Summer brought a respite. They let me go home for six weeks, and exactly twenty years to the day before my oldest son Nick was born in Manhattan, the English football team won the World Cup for the first time in their history on their own turf at Wembley in London. 1966 would not be all bad.

The family now lived in Marlow, where they had moved in February. It wasn’t home for me yet, but it was very reassuring to be back with the family for a while. The high spot of the summer was Cranny’s visit. Cranny was Richard Cranston, a friend from Solihull School who had impressed me by being both extrovert for a clever boy, as I was, and being able to make radios in matchboxes, which I didn’t even dare to try.

We were pretty good friends already, and I’d visited his home in Sutton on the other side of Birmingham when still a day boy at the school. He had taken me across the road from his house on to the golf course for my first and only golf lesson, with him doing the teaching. After the summer he was going to become a boarder, and mum and I hoped that he would be the friend there that I needed in the boarding house to help me adjust. Friends who were “day boys” didn’t seem to matter much or help at all. Don’t know why. Cranny spent about a week down in Marlow staying with us.

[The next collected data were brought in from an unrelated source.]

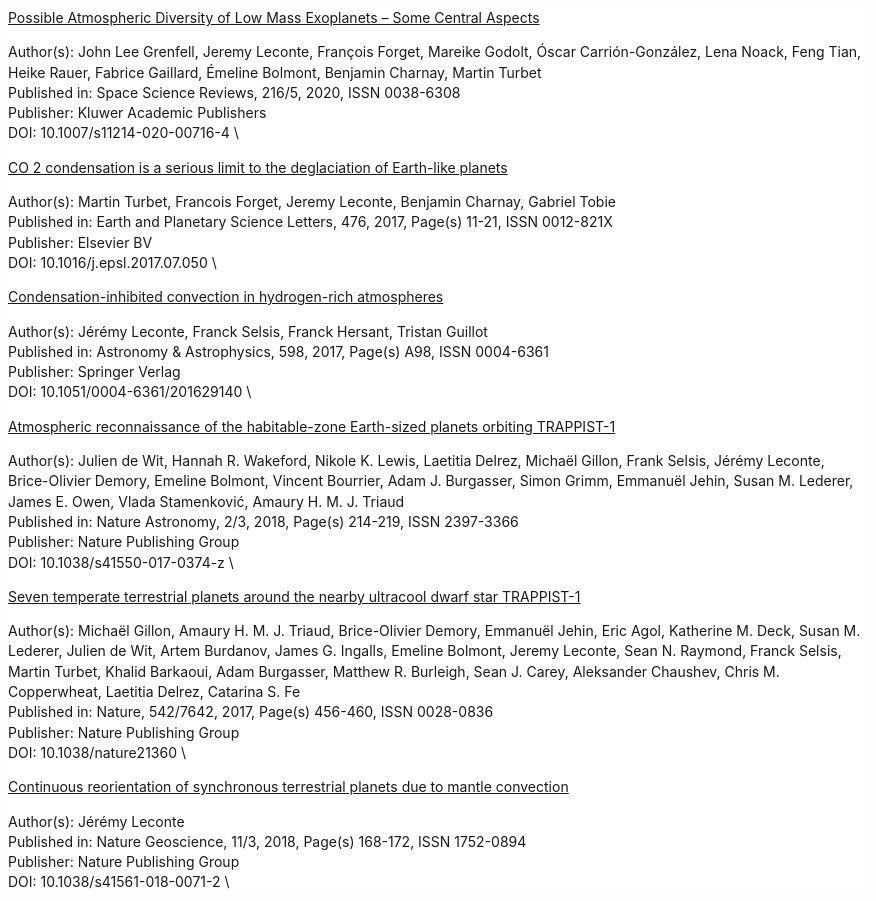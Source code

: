 [Possible Atmospheric Diversity of Low Mass Exoplanets – Some Central Aspects ](https://doi.org/10.1007/s11214-020-00716-4)

Author(s): John Lee Grenfell, Jeremy Leconte, François Forget, Mareike Godolt, Óscar Carrión-González, Lena Noack, Feng Tian, Heike Rauer, Fabrice Gaillard, Émeline Bolmont, Benjamin Charnay, Martin Turbet \
Published in: Space Science Reviews, 216/5, 2020, ISSN 0038-6308 \
Publisher: Kluwer Academic Publishers \
DOI: 10.1007/s11214-020-00716-4 \


[CO 2 condensation is a serious limit to the deglaciation of Earth-like planets ](https://doi.org/10.1016/j.epsl.2017.07.050)

Author(s): Martin Turbet, Francois Forget, Jeremy Leconte, Benjamin Charnay, Gabriel Tobie \
Published in: Earth and Planetary Science Letters, 476, 2017, Page(s) 11-21, ISSN 0012-821X \
Publisher: Elsevier BV \
DOI: 10.1016/j.epsl.2017.07.050 \


[Condensation-inhibited convection in hydrogen-rich atmospheres ](https://doi.org/10.1051/0004-6361/201629140)

Author(s): Jérémy Leconte, Franck Selsis, Franck Hersant, Tristan Guillot \
Published in: Astronomy & Astrophysics, 598, 2017, Page(s) A98, ISSN 0004-6361 \
Publisher: Springer Verlag \
DOI: 10.1051/0004-6361/201629140 \


[Atmospheric reconnaissance of the habitable-zone Earth-sized planets orbiting TRAPPIST-1 ](https://doi.org/10.1038/s41550-017-0374-z)

Author(s): Julien de Wit, Hannah R. Wakeford, Nikole K. Lewis, Laetitia Delrez, Michaël Gillon, Frank Selsis, Jérémy Leconte, Brice-Olivier Demory, Emeline Bolmont, Vincent Bourrier, Adam J. Burgasser, Simon Grimm, Emmanuël Jehin, Susan M. Lederer, James E. Owen, Vlada Stamenković, Amaury H. M. J. Triaud \
Published in: Nature Astronomy, 2/3, 2018, Page(s) 214-219, ISSN 2397-3366 \
Publisher: Nature Publishing Group \
DOI: 10.1038/s41550-017-0374-z \


[Seven temperate terrestrial planets around the nearby ultracool dwarf star TRAPPIST-1 ](https://doi.org/10.1038/nature21360)

Author(s): Michaël Gillon, Amaury H. M. J. Triaud, Brice-Olivier Demory, Emmanuël Jehin, Eric Agol, Katherine M. Deck, Susan M. Lederer, Julien de Wit, Artem Burdanov, James G. Ingalls, Emeline Bolmont, Jeremy Leconte, Sean N. Raymond, Franck Selsis, Martin Turbet, Khalid Barkaoui, Adam Burgasser, Matthew R. Burleigh, Sean J. Carey, Aleksander Chaushev, Chris M. Copperwheat, Laetitia Delrez, Catarina S. Fe \
Published in: Nature, 542/7642, 2017, Page(s) 456-460, ISSN 0028-0836 \
Publisher: Nature Publishing Group \
DOI: 10.1038/nature21360 \


[Continuous reorientation of synchronous terrestrial planets due to mantle convection ](https://doi.org/10.1038/s41561-018-0071-2)

Author(s): Jérémy Leconte \
Published in: Nature Geoscience, 11/3, 2018, Page(s) 168-172, ISSN 1752-0894 \
Publisher: Nature Publishing Group \
DOI: 10.1038/s41561-018-0071-2 \
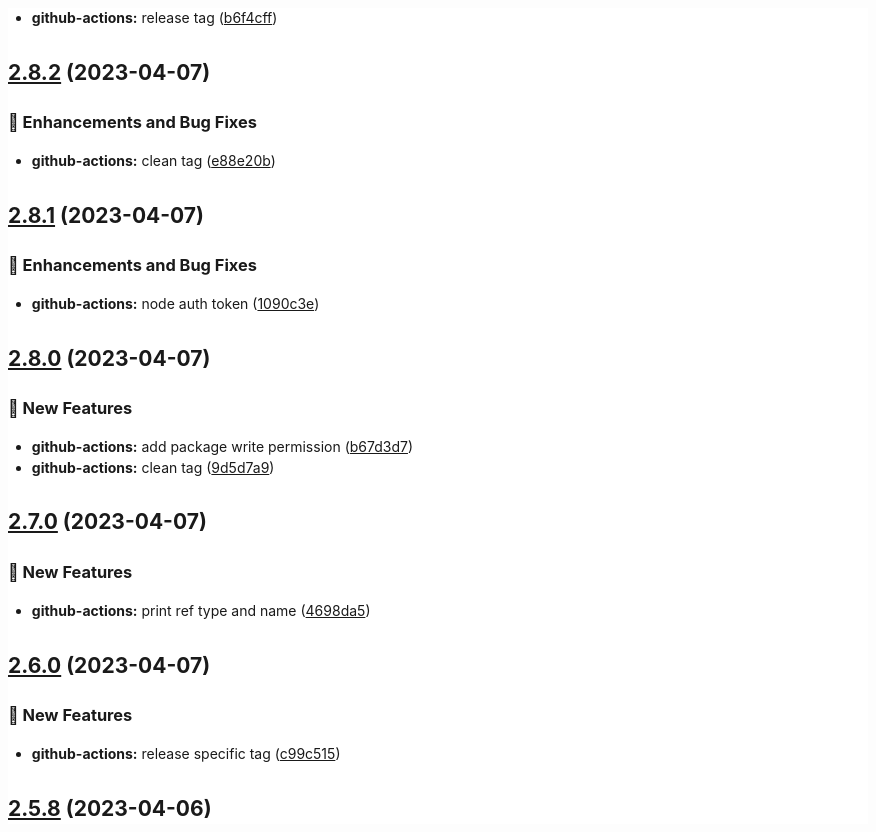 * **github-actions:** release tag ([b6f4cff](https://github.com/amtins/super-duper-ci/commit/b6f4cffa3ade3f1bfbd8c633fcdbcaa111e3d758))

## [2.8.2](https://github.com/amtins/super-duper-ci/compare/v2.8.1...v2.8.2) (2023-04-07)


### 🐛 Enhancements and Bug Fixes

* **github-actions:** clean tag ([e88e20b](https://github.com/amtins/super-duper-ci/commit/e88e20bb431677e472f7b95ffdf085996710ce83))

## [2.8.1](https://github.com/amtins/super-duper-ci/compare/v2.8.0...v2.8.1) (2023-04-07)


### 🐛 Enhancements and Bug Fixes

* **github-actions:** node auth token ([1090c3e](https://github.com/amtins/super-duper-ci/commit/1090c3e58cc6e9af1ba8c51695ef9e5ecdbf3554))

## [2.8.0](https://github.com/amtins/super-duper-ci/compare/v2.7.0...v2.8.0) (2023-04-07)


### 🚀 New Features

* **github-actions:** add package write permission ([b67d3d7](https://github.com/amtins/super-duper-ci/commit/b67d3d7b9a18ce0b3f963e335b2f189873056d82))
* **github-actions:** clean tag ([9d5d7a9](https://github.com/amtins/super-duper-ci/commit/9d5d7a96b990670b38afaf301948ee7d78383b5e))

## [2.7.0](https://github.com/amtins/super-duper-ci/compare/v2.6.0...v2.7.0) (2023-04-07)


### 🚀 New Features

* **github-actions:** print ref type and name ([4698da5](https://github.com/amtins/super-duper-ci/commit/4698da5dcc3bfae3744a018d7a7a13d6dd85a8a1))

## [2.6.0](https://github.com/amtins/super-duper-ci/compare/v2.5.8...v2.6.0) (2023-04-07)


### 🚀 New Features

* **github-actions:** release specific tag ([c99c515](https://github.com/amtins/super-duper-ci/commit/c99c515fcc8bf07964ce6fa5173a02a632a5c61a))

## [2.5.8](https://github.com/amtins/super-duper-ci/compare/v2.5.7...v2.5.8) (2023-04-06)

He had an enjoyable visit, but to be honest it was more with my sister than with me. He was if anything overdeveloped for his age: I had seen him naked in the dressing room. My sister was flourishing in my absence: she could finally spread her wings without an older brother around to cramp her style, and she had both parents practically to herself. I honestly didn’t understand what he saw in Sue, what boys saw in girls, although I had  noticed that Sue at almost twelve was beginning to develop longer legs to go with her long blond hair. I didn’t mind Cranny’s interest in her. Perhaps that would help him remain interested in me during the next school year. I so wanted a friend in the boarding house. How I got one didn’t matter. We explored the area, most of the time as a threesome, and after he left we went on our family summer holiday, on a train to Scotland again. I was feeling almost normal again by the time I went back to Solihull.

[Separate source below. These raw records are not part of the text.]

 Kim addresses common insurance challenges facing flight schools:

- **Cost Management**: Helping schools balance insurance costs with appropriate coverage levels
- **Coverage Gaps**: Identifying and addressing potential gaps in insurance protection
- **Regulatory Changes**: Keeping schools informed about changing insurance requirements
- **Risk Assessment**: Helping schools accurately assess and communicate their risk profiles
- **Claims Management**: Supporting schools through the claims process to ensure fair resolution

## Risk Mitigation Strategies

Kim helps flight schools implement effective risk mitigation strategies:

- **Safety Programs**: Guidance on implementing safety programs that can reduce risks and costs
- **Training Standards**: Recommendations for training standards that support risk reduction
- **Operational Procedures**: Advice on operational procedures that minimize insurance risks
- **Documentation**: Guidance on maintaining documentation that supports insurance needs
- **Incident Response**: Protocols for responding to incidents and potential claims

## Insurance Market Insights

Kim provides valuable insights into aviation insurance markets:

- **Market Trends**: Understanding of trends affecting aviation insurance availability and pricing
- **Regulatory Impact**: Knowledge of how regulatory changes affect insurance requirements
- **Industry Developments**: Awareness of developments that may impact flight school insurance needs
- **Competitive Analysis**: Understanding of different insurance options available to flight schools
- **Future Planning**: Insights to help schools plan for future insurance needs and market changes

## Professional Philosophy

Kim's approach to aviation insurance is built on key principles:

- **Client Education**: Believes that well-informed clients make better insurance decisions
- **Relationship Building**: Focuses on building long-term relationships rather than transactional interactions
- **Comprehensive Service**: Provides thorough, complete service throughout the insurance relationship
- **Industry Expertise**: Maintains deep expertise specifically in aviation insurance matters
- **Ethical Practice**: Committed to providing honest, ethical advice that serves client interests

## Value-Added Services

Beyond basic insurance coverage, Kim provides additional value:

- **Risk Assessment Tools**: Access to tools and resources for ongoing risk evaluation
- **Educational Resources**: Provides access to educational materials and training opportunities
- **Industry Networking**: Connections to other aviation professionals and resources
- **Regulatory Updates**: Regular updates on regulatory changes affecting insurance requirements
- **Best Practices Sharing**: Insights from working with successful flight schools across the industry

Poor quality here, taken out of the 1966 photo of the entire School House. The boarders were all in School House, one of the competitive houses to which pupils belonged. From left to right: Simon Billing, John Moore, Clive Duckett and me.

It didn’t last. My fourteenth year seemed to go on a long time. After the summer I moved to the School House, the main boarding house with boys up to the age of eighteen. I was in a dorm of ten or twelve boys, most of whom were a year older and a few years harder than me. Communication between boys was getting worse from my point of view as we grew older. The urge to be cool must characterize boys uniformly across social groupings, even across generations. In the boarding house, this urge was magnified, reinforced by the pressure cooker of our collective lock-up. It was a constant and unremitting pressure.

It was all about being cool, and I frankly wasn’t cool enough. Take the dirty jokes in the dorm, the regular sessions of competitive dirty jokes after lights out. I have always remembered one joke that won the competition one night: I think that it was Simon Billing’s. Two airmen were marooned in a storm in a land peopled by cannibals. They were captured and separated. The cannibal Chief showed the co-pilot the enormous cauldron steaming on the fire, big enough to hold a man, and told him that he needed to bring back a thousand grapes within the hour if he wanted to avoid being baked on the fire. Off he ran and duly returned within the hour with over a thousand grapes. The Chief told him to shove them all up his butt without giggling or laughing if he wanted to avoid the fire. The co-pilot got to the nine hundred and ninety-ninth grape when he burst out laughing uncontrollably. The Chief was perplexed. “Why did you laugh?” he asked, “you were almost there, only one grape to go!” The co-pilot snickered again: “I saw the pilot coming back with two bunches of coconuts.”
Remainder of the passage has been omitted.